CogStack / MedCATtutorials

General tutorials for the setup and use of MedCAT.
MIT License
32 stars 15 forks source link

Using different data folder for each part of tutorial #4

Closed mart-r closed 2 years ago

mart-r commented 2 years ago

The rationale behind this PR is as follows:

The "problem" I've described above is, of course a sort of byproduct of me trying to run the tutorials multiple times and commenting out the download parts (which take a long time for me, at least when working from home). If I wasn't trying to do that, there would be no incompatibility.

So my current "solution" is to create a separate folder for each part of the tutorial (i.e data_p2). And on top of that, to not download the files unless they are newer than local (the -N flag).

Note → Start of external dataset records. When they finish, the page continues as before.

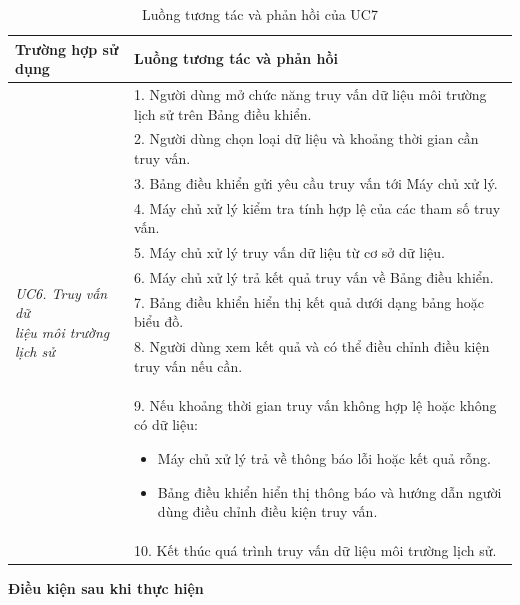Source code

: \documentclass[a4paper,12pt]{article}
\begin{document}
\begin{table}[H]
\centering
\small
\caption{Luồng tương tác và phản hồi của UC7}
\begin{tabularx}{\linewidth}{|p{4cm}|X|}
\hline
\textbf{Trường hợp sử dụng} &
\textbf{Luồng tương tác và phản hồi} \\
\hline

\multirow{13}{=}{\parbox{3.8cm}{\centering\textit{UC6. Truy vấn dữ\\liệu môi trường lịch sử}}}
&
1. Người dùng mở chức năng truy vấn dữ liệu môi trường lịch sử trên Bảng điều khiển. \\

&
2. Người dùng chọn loại dữ liệu và khoảng thời gian cần truy vấn. \\

&
3. Bảng điều khiển gửi yêu cầu truy vấn tới Máy chủ xử lý. \\

&
4. Máy chủ xử lý kiểm tra tính hợp lệ của các tham số truy vấn. \\

&
5. Máy chủ xử lý truy vấn dữ liệu từ cơ sở dữ liệu. \\

&
6. Máy chủ xử lý trả kết quả truy vấn về Bảng điều khiển. \\

&
7. Bảng điều khiển hiển thị kết quả dưới dạng bảng hoặc biểu đồ. \\

&
8. Người dùng xem kết quả và có thể điều chỉnh điều kiện truy vấn nếu cần. \\

&
9. Nếu khoảng thời gian truy vấn không hợp lệ hoặc không có dữ liệu:
\begin{itemize}
    \item Máy chủ xử lý trả về thông báo lỗi hoặc kết quả rỗng.
    \item Bảng điều khiển hiển thị thông báo và hướng dẫn người dùng điều chỉnh điều kiện truy vấn.
\end{itemize}
\\

&
10. Kết thúc quá trình truy vấn dữ liệu môi trường lịch sử. \\
\hline

\end{tabularx}
\end{table}

\textbf{Điều kiện sau khi thực hiện}
\end{document}
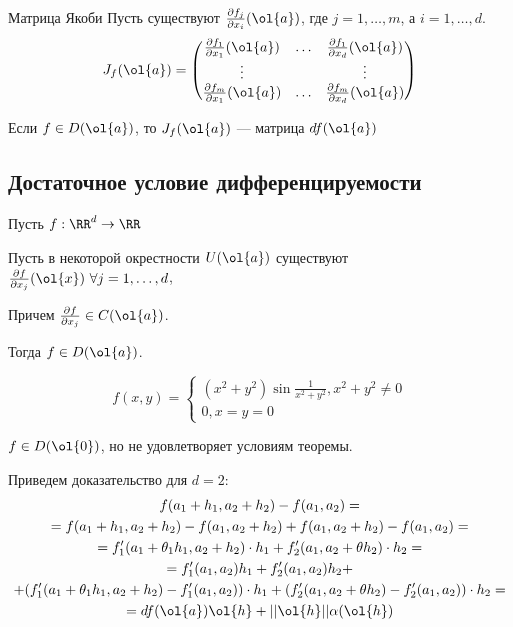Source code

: \begin{defn}{Матрица Якоби}{}
    Пусть существуют \( \frac{\partial f_j}{\partial x_i} (\ol{a}) \),
    где \( j = 1, \ldots, m \), а \( i = 1, \ldots, d \).
    \[
        J_f (\ol{a}) = \begin{pmatrix}
            \frac{\partial f_1}{\partial x_1} (\ol{a}) & \ldots & \frac{\partial f_1}{\partial x_d} (\ol{a})
            \\
            \vdots & & \vdots
            \\
            \frac{\partial f_m}{\partial x_1} (\ol{a}) & \ldots & \frac{\partial f_m}{\partial x_d} (\ol{a})
        \end{pmatrix}
    \]

    Если \( f \in D(\ol{a}) \), то \( J_f (\ol{a}) \) --- матрица \( df(\ol{a}) \)
\end{defn}

\newpage

\subsection{Достаточное условие дифференцируемости}

\begin{thrm}{}{}
    Пусть \( f : \RR^d \to \RR \)

    Пусть в некоторой окрестности \( U(\ol{a}) \)
    существуют \( \frac{\partial f}{\partial x_j} (\ol{x}) \ \forall j = 1, \ldots, d \),

    Причем \( \frac{\partial f}{\partial x_j} \in C(\ol{a}) \).

    Тогда \( f \in D(\ol{a}) \).
\end{thrm}

\begin{example}{}{}
    \[
        f(x, y) = \begin{cases}
            (x^2 + y^2) \sin \frac{1}{x^2 + y^2}, x^2 + y^2 \neq 0
            \\
            0, x = y = 0
        \end{cases}
    \]

    \( f \in D(\ol{0}) \), но не удовлетворяет условиям теоремы.
\end{example}

Приведем доказательство для \( d = 2 \):
\begin{gather*}
    f(a_1 + h_1, a_2 + h_2) - f(a_1, a_2)
    =
    \\
    =
    f(a_1 + h_1, a_2 + h_2) - f(a_1, a_2 + h_2) + f(a_1, a_2 + h_2) - f(a_1, a_2)
    =
    \\
    =
    f_1'(a_1 + \theta_1 h_1, a_2 + h_2) \cdot h_1 + f_2'(a_1, a_2 + \theta h_2) \cdot h_2
    =
    \\
    =
    f_1'(a_1, a_2) h_1 + f_2'(a_1, a_2) h_2
        + \\
        + ( f_1'(a_1 + \theta_1 h_1, a_2 + h_2) - f_1'(a_1, a_2) ) \cdot h_1
        + ( f_2'(a_1, a_2 + \theta h_2) - f_2'(a_1, a_2) ) \cdot h_2
    =
    \\
    =
    df(\ol{a}) \ol{h} + || \ol{h} || \alpha(\ol{h})
\end{gather*}


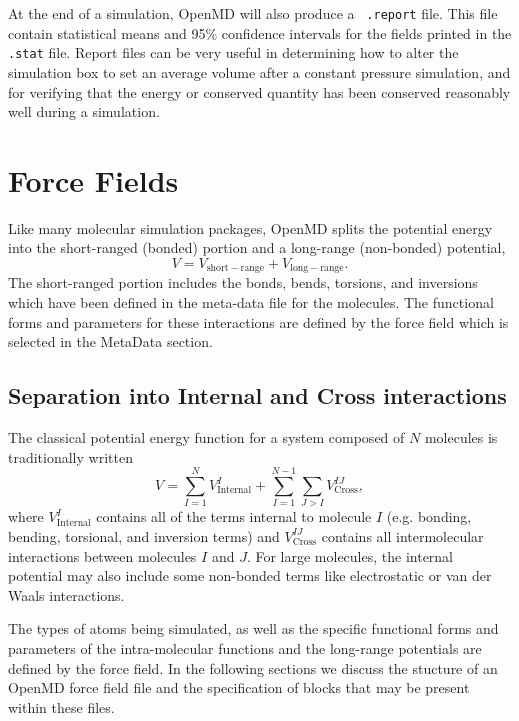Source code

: \documentclass[letterpaper]{report}
\begin{document}
At the end of a simulation, OpenMD will also produce a {\tt
  .report} file. This file contain statistical means and 95\%
confidence intervals for the fields printed in the {\tt .stat} file.
Report files can be very useful in determining how to alter the
simulation box to set an average volume after a constant pressure
simulation, and for verifying that the energy or conserved quantity
has been conserved reasonably well during a simulation.

\chapter{\label{chapter:forceFields}Force Fields}

Like many molecular simulation packages, OpenMD splits the
potential energy into the short-ranged (bonded) portion and a
long-range (non-bonded) potential,
\begin{equation}
V = V_{\mathrm{short-range}} + V_{\mathrm{long-range}}.
\end{equation}
The short-ranged portion includes the bonds, bends, torsions, and
inversions which have been defined in the meta-data file for the
molecules.  The functional forms and parameters for these interactions
are defined by the force field which is selected in the MetaData
section.

\section{\label{section:divisionOfLabor}Separation into Internal and
  Cross interactions}

The classical potential energy function for a system composed of $N$
molecules is traditionally written
\begin{equation}
V = \sum^{N}_{I=1} V^{I}_{\text{Internal}}
	+ \sum^{N-1}_{I=1} \sum_{J>I} V^{IJ}_{\text{Cross}},
\label{eq:totalPotential}
\end{equation}
where $V^{I}_{\text{Internal}}$ contains all of the terms internal to
molecule $I$ (e.g. bonding, bending, torsional, and inversion terms)
and $V^{IJ}_{\text{Cross}}$ contains all intermolecular interactions
between molecules $I$ and $J$.  For large molecules, the internal
potential may also include some non-bonded terms like electrostatic or
van der Waals interactions.

The types of atoms being simulated, as well as the specific functional
forms and parameters of the intra-molecular functions and the
long-range potentials are defined by the force field. In the following
sections we discuss the stucture of an OpenMD force field file and the
specification of blocks that may be present within these files.
\end{document}
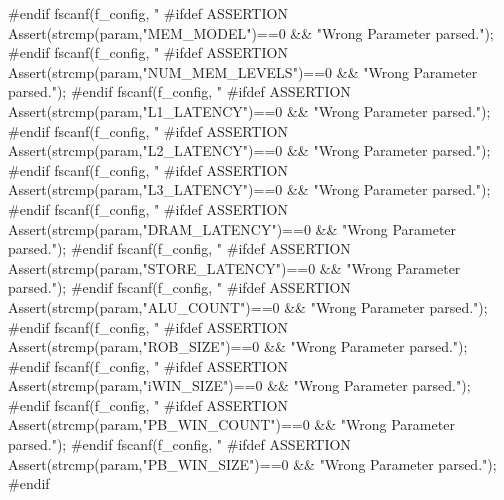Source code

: \begin{DoxyCode}
{        #endif
        fscanf(f_config, "%
        #ifdef ASSERTION
        Assert(strcmp(param,"MEM_MODEL")==0 && "Wrong Parameter parsed.");
        #endif
        fscanf(f_config, "%
        #ifdef ASSERTION
        Assert(strcmp(param,"NUM_MEM_LEVELS")==0 && "Wrong Parameter parsed.");
        #endif
        fscanf(f_config, "%
        #ifdef ASSERTION
        Assert(strcmp(param,"L1_LATENCY")==0 && "Wrong Parameter parsed.");
        #endif
        fscanf(f_config, "%
        #ifdef ASSERTION
        Assert(strcmp(param,"L2_LATENCY")==0 && "Wrong Parameter parsed.");
        #endif
        fscanf(f_config, "%
        #ifdef ASSERTION
        Assert(strcmp(param,"L3_LATENCY")==0 && "Wrong Parameter parsed.");
        #endif
        fscanf(f_config, "%
        #ifdef ASSERTION
        Assert(strcmp(param,"DRAM_LATENCY")==0 && "Wrong Parameter parsed.");
        #endif
        fscanf(f_config, "%
        #ifdef ASSERTION
        Assert(strcmp(param,"STORE_LATENCY")==0 && "Wrong Parameter parsed.");
        #endif
        fscanf(f_config, "%
        #ifdef ASSERTION
        Assert(strcmp(param,"ALU_COUNT")==0 && "Wrong Parameter parsed.");
        #endif
        fscanf(f_config, "%
        #ifdef ASSERTION
        Assert(strcmp(param,"ROB_SIZE")==0 && "Wrong Parameter parsed.");
        #endif
        fscanf(f_config, "%
        #ifdef ASSERTION
        Assert(strcmp(param,"iWIN_SIZE")==0 && "Wrong Parameter parsed.");
        #endif
        fscanf(f_config, "%
        #ifdef ASSERTION
        Assert(strcmp(param,"PB_WIN_COUNT")==0 && "Wrong Parameter parsed.");
        #endif
        fscanf(f_config, "%
        #ifdef ASSERTION
        Assert(strcmp(param,"PB_WIN_SIZE")==0 && "Wrong Parameter parsed.");
        #endif

}
\end{DoxyCode}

Overall, the approach I've gone for has a number of pros and cons. I will try to list them here to the best of my abilities. Pros Cons
Downloads are not repeated if file exists locally Extra disk space is required on the user's side (in my case, it took around 6GB total)
Files are not shared between different parts of the tutorial If files get changed locally, they will not automatically be redownloaded

The current approach was to apply the -N flag to all wget downloads. If there are files for which this is not appropriate, these changes would need to be reverted.

PS: The problem arose, as I mentioned above, when I was trying to run the tutorials multiple times. The idea was to see how the tutorials fared with the current master branch of MedCAT. And because I had already downloaded the files in prior runs, I commented them out. This lead to the issue where Part 4.2 would read the file written by Part 3.1 and there would be an incompatibility.

PPS: This may not be the ideal solution to the "problem" at hand. And I'm more than open to other ideas and/or the dismissal of this PR.